The Constant Gardener
The Constant Gardener is a magnificent exploration of the new world order by one of the most compelling and elegant storytellers of our time. The novel opens in northern Kenya with the gruesome murder of Tessa Quayle — young, beautiful, and dearly beloved to husband Justin. When Justin sets out on a personal odyssey to uncover the mystery of her death, what he finds could make him not only a suspect among his own colleagues, but a target for Tessa's killers as well.
Smiley’s People
A very junior agent answers Vladimir’s call, but it could have been the Chief of the Circus himself. No one at the British Secret Service considers the old spy to be anything except a senile has-been who can’t give up the game—until he’s shot in the face at point-blank range.

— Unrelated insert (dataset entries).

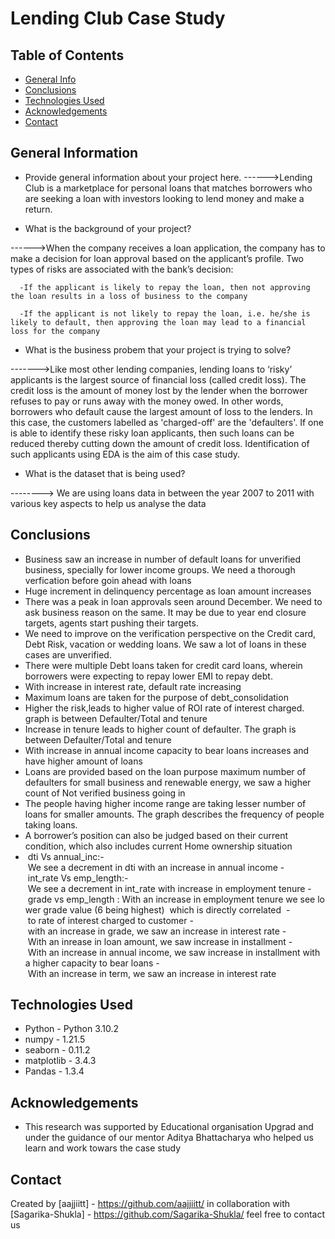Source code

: # Lending Club Case Study
## Table of Contents
* [General Info](#general-information)
* [Conclusions](#Conslusions)
* [Technologies Used](#Technologies-Used)
* [Acknowledgements](#Acknowledgements)
* [Contact](#Contact)
  
## General Information
- Provide general information about your project here.
------>Lending Club is a marketplace for personal loans that matches borrowers who are seeking a loan with investors looking to lend money and make a return. 

- What is the background of your project?

------>When the company receives a loan application, the company has to make a decision for loan approval based on the applicant’s profile. Two types of risks are associated with the bank’s decision:

      -If the applicant is likely to repay the loan, then not approving the loan results in a loss of business to the company

      -If the applicant is not likely to repay the loan, i.e. he/she is likely to default, then approving the loan may lead to a financial loss for the company

- What is the business probem that your project is trying to solve?

------->Like most other lending companies, lending loans to ‘risky’ applicants is the largest source of financial loss (called credit loss). The credit loss is the amount of money lost by the lender when the borrower refuses to pay or runs away with the money owed. In other words, borrowers who default cause the largest amount of loss to the lenders. In this case, the customers labelled as 'charged-off' are the 'defaulters'. 
        If one is able to identify these risky loan applicants, then such loans can be reduced thereby cutting down the amount of credit loss. Identification of such applicants using EDA is the aim of this case study.

- What is the dataset that is being used?

--------> We are using loans data in between the year 2007 to 2011 with various key aspects to help us analyse the data


## Conclusions
- Business saw an increase in number of default loans for unverified business, specially for lower income groups. We need a thorough verfication before goin ahead with loans
- Huge increment in delinquency percentage as loan amount increases
- There was a peak in loan approvals seen around December. We need to ask business reason on the same. It may be due to year end closure targets, agents start pushing their targets.
- We need to improve on the verification perspective on the Credit card, Debt Risk, vacation or wedding loans. We saw a lot of loans in these cases are unverified.
- There were multiple Debt loans taken for credit card loans, wherein borrowers were expecting to repay lower EMI to repay debt. 
- With increase in interest rate, default rate increasing
- Maximum loans are taken for the purpose of debt_consolidation
- Higher the risk,leads to higher value of ROI rate of interest charged. graph is between Defaulter/Total and tenure
- Increase in tenure leads to higher count of defaulter. The graph is between Defaulter/Total and tenure
- With increase in annual income capacity to bear loans increases and have higher amount of loans
- Loans are provided based on the loan purpose
  maximum number of defaulters for small business and renewable energy, we saw a higher count of Not verified business going in
- The people having higher income range are taking lesser number of loans for smaller amounts. The graph describes the frequency of people taking loans.
- A borrower’s position can also be judged based on their current condition, which also includes current Home ownership situation
-  dti Vs annual_inc:- We see a decrement in dti with an increase in annual income
- int_rate Vs emp_length:- We see a decrement in int_rate with increase in employment tenure
- grade vs emp_length : With an increase in employment tenure we see lower grade value (6 being highest) 	 which is directly correlated 
- to rate of interest charged to customer
- with an increase in grade, we saw an increase in interest rate
- With an inrease in loan amount, we saw increase in installment
- With an increase in annual income, we saw increase in installment with a higher capacity to bear loans
- With an increase in term, we saw an increase in interest rate




## Technologies Used
- Python - Python 3.10.2
- numpy - 1.21.5
- seaborn - 0.11.2
- matplotlib - 3.4.3
- Pandas - 1.3.4

## Acknowledgements

- This research was supported by Educational organisation Upgrad and under the guidance of our mentor Aditya Bhattacharya who helped us learn and work towars the case study


## Contact
Created by [aajjiitt] - https://github.com/aajjiitt/ 
in collaboration with  [Sagarika-Shukla] - https://github.com/Sagarika-Shukla/ 
feel free to contact us

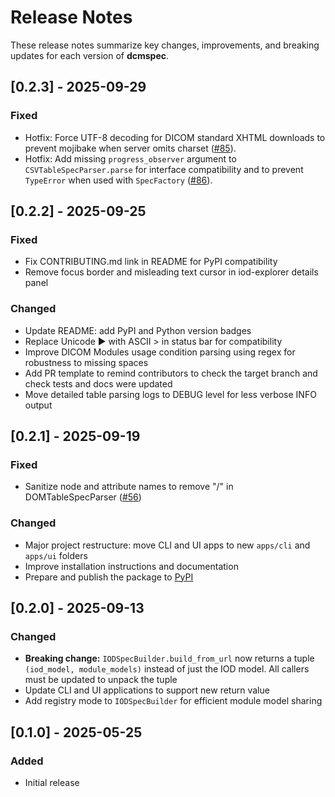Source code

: # Release Notes

These release notes summarize key changes, improvements, and breaking updates for each version of **dcmspec**.

## [0.2.3] - 2025-09-29

### Fixed

- Hotfix: Force UTF-8 decoding for DICOM standard XHTML downloads to prevent mojibake when server omits charset ([#85](https://github.com/dwikler/dcmspec/issues/85)).
- Hotfix: Add missing `progress_observer` argument to `CSVTableSpecParser.parse` for interface compatibility and to prevent `TypeError` when used with `SpecFactory` ([#86](https://github.com/dwikler/dcmspec/issues/86)).

## [0.2.2] - 2025-09-25

### Fixed

- Fix CONTRIBUTING.md link in README for PyPI compatibility
- Remove focus border and misleading text cursor in iod-explorer details panel

### Changed

- Update README: add PyPI and Python version badges
- Replace Unicode ▶ with ASCII > in status bar for compatibility
- Improve DICOM Modules usage condition parsing using regex for robustness to missing spaces
- Add PR template to remind contributors to check the target branch and check tests and docs were updated
- Move detailed table parsing logs to DEBUG level for less verbose INFO output

## [0.2.1] - 2025-09-19

### Fixed

- Sanitize node and attribute names to remove "/" in DOMTableSpecParser ([#56](https://github.com/dwikler/dcmspec/issues/56))

### Changed

- Major project restructure: move CLI and UI apps to new `apps/cli` and `apps/ui` folders
- Improve installation instructions and documentation
- Prepare and publish the package to [PyPI](https://pypi.org/project/dcmspec/)

## [0.2.0] - 2025-09-13

### Changed

- **Breaking change:** `IODSpecBuilder.build_from_url` now returns a tuple `(iod_model, module_models)` instead of just the IOD model. All callers must be updated to unpack the tuple
- Update CLI and UI applications to support new return value
- Add registry mode to `IODSpecBuilder` for efficient module model sharing

## [0.1.0] - 2025-05-25

### Added

- Initial release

Although George Smiley (code name: Max) is officially retired, he’s summoned to identify the body now bearing Moscow Centre’s bloody imprimatur. As he works to unearth his friend’s fatal secrets, Smiley heads inexorably toward one final reckoning with Karla—his dark “grail.”
Call for the Dead
After a routine security check by George Smiley, civil servant Samuel Fennan apparently kills himself. When Smiley finds Circus head Maston is trying to blame him for the man's death, he begins his own investigation, meeting with Fennan's widow to find out what could have led him to such desperation. But on the very day that Smiley is ordered off the enquiry he receives an urgent letter from the dead man. Do the East Germans - and their agents - know more about this man's death than the Circus previously imagined? Le Carré's debut novel, Call for the Dead, introduced the tenacious and retiring George Smiley in a gripping tale of espionage and deceit.